HCI Seminar 357
Day 13 Notes
Nov. 14, 2001
ASIST Conference report
RAVE update
Project updates (nov 21 is thanksgiving break, nov 28 trends, dec 5 project presentations)
1. On-minute papers
Adoption practice versus marketing theory/wishes
See-through tools
Doubtful
people can coordinate two-handed inputs
Do
simple, less complicated applications have a better chance of adoption than
complex apps (e.g., table browser vs table lens)?
Can
all the metadata needed to answer all the questions of users be provided?
Why
is statistics a different medium? How
might this impact design?
Will
the Dvorak keyboard (or another non-qwerty example) be adopted?
How
to use see-through tools? (think about suites, styles and metaphors rather than
single widgets)
2. Mechanisms: Pad++ and Jazz
Bederson & Hollan
Jazz available for download http://www.cs.umd.edu/hcil/jazz/
An alterative to scroll and jump
The metaphor discussion (pros and cons of metaphors) and moving beyond existing media to a ‘physics of information appearance and behavior’
What are the natural applications for zooming?
What are the limits?
Show the progression of Pad-Pad++-Jazz work
Pad++ video
Demos and videos from HCIL
Broader discussion
We have been considering representations and mechanisms all semester. It seems obvious that we want to have a designer kit that has different reps and different mechanisms and a challenge of design is how to map reps to tasks/problems and then map these reps to appropriate mechanisms. It seems obvious that these mappings must be used in concert, as sets (e.g., metaphors for the entire interface or an interaction style rather than a hodge-podge of cool techniques). These mappings are constrained by technical environments (e.g., WWW and Java libraries), but more importantly by user expectations, and the installed base of styles. Imagine we want to identify a small set of actions people want to take on information resources. What goes on the list?
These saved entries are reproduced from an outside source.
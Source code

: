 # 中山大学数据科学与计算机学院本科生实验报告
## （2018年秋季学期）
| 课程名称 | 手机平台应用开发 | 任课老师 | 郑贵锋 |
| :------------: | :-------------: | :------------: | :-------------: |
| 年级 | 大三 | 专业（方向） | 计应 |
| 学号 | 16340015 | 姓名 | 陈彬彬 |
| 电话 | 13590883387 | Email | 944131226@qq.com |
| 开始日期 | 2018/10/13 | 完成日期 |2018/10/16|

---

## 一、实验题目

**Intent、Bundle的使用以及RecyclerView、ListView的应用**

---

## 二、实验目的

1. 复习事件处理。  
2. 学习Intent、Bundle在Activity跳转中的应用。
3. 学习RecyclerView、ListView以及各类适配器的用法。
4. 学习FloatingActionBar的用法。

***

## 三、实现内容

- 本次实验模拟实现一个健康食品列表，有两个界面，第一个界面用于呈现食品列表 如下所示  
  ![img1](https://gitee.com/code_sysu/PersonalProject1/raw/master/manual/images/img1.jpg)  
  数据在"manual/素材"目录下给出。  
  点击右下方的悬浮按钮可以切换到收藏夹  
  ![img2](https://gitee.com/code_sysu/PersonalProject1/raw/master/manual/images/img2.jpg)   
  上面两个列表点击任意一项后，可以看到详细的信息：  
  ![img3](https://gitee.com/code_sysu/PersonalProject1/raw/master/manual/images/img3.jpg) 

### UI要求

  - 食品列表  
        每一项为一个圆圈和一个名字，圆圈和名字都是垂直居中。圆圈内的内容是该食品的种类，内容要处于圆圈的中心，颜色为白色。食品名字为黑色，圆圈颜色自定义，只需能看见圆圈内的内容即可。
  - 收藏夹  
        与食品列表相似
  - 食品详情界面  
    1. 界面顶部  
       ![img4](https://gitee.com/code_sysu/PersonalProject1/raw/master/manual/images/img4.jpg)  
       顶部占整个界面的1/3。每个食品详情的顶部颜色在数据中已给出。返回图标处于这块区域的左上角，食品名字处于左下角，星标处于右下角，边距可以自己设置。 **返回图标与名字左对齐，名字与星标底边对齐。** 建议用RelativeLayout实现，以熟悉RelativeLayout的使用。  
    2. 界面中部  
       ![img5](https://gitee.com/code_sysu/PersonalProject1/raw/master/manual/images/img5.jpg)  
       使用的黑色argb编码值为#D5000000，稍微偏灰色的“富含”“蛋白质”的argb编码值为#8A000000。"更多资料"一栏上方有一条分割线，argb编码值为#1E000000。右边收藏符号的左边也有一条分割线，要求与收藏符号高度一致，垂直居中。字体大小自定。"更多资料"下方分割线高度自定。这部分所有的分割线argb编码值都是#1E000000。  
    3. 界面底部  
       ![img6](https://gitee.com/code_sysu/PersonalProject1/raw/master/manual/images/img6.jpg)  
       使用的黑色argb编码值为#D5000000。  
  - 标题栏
3. Theory: See the UMD class projects http://www.otal.umd.edu/hci-rm/
4. Readings for next meeting: (handouts)
Ubiquitous (calm) computing: read
Weiser (on reserve)
Interaction design: read Winograd (on reserve)
Location aware devices: Want & Schilit (on reserve, online for IEEE members)
5. One-minute paper
What was the big point you learned in class today?
What is the main, unanswered question you leave class with today?